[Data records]
╔══

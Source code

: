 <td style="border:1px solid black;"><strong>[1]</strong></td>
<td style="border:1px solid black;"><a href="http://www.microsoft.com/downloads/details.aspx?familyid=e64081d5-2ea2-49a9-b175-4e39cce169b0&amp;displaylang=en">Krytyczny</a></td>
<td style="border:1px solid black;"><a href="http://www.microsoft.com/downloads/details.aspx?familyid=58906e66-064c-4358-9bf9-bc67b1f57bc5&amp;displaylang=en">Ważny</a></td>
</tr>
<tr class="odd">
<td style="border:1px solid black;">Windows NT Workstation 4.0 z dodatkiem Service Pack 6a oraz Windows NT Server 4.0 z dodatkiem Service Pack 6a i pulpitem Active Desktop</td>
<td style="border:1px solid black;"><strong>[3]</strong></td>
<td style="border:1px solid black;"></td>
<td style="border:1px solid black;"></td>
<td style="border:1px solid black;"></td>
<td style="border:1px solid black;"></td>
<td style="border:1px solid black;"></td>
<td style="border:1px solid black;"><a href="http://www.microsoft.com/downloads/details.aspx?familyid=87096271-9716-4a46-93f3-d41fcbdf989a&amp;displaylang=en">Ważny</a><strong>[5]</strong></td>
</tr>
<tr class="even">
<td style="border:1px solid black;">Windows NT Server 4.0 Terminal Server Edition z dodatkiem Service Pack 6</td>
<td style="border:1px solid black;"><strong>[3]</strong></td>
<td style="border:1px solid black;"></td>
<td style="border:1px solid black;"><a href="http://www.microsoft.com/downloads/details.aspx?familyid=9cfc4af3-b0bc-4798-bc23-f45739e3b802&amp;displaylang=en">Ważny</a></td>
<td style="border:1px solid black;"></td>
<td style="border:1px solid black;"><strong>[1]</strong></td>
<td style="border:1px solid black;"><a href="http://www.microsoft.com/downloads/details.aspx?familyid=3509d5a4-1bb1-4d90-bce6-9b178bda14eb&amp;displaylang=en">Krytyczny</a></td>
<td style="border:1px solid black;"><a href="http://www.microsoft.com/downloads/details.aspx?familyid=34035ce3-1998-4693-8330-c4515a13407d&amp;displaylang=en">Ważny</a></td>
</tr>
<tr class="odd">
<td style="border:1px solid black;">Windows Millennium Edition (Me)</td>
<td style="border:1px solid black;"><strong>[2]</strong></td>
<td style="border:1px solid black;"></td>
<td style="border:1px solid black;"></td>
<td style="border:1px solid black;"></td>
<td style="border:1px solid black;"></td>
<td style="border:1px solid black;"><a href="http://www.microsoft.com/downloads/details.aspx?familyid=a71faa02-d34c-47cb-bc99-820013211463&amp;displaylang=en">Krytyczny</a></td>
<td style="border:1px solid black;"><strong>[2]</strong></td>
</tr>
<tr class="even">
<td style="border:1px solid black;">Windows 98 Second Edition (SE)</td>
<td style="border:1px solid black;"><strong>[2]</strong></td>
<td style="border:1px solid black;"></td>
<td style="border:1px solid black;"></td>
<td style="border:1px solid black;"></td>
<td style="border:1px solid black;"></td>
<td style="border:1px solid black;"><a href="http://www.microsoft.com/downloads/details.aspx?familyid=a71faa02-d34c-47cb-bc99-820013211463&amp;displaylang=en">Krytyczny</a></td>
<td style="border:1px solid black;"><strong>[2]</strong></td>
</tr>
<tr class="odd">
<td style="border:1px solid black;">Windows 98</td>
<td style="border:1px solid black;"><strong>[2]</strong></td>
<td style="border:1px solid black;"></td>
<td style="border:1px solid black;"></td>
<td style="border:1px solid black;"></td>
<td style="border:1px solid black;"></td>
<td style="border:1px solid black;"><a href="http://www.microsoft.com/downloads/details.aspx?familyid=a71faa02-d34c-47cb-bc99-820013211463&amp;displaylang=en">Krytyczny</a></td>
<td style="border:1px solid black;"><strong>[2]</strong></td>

╚══

### What is needed:
Show all lines above containing "Edition".

### Solution to the problem:
<td style="border:1px solid black;">Windows NT Server 4.0 Terminal Server Edition z dodatkiem Service Pack 6</td>
<td style="border:1px solid black;">Windows Millennium Edition (Me)</td>
<td style="border:1px solid black;">Windows 98 Second Edition (SE)</td>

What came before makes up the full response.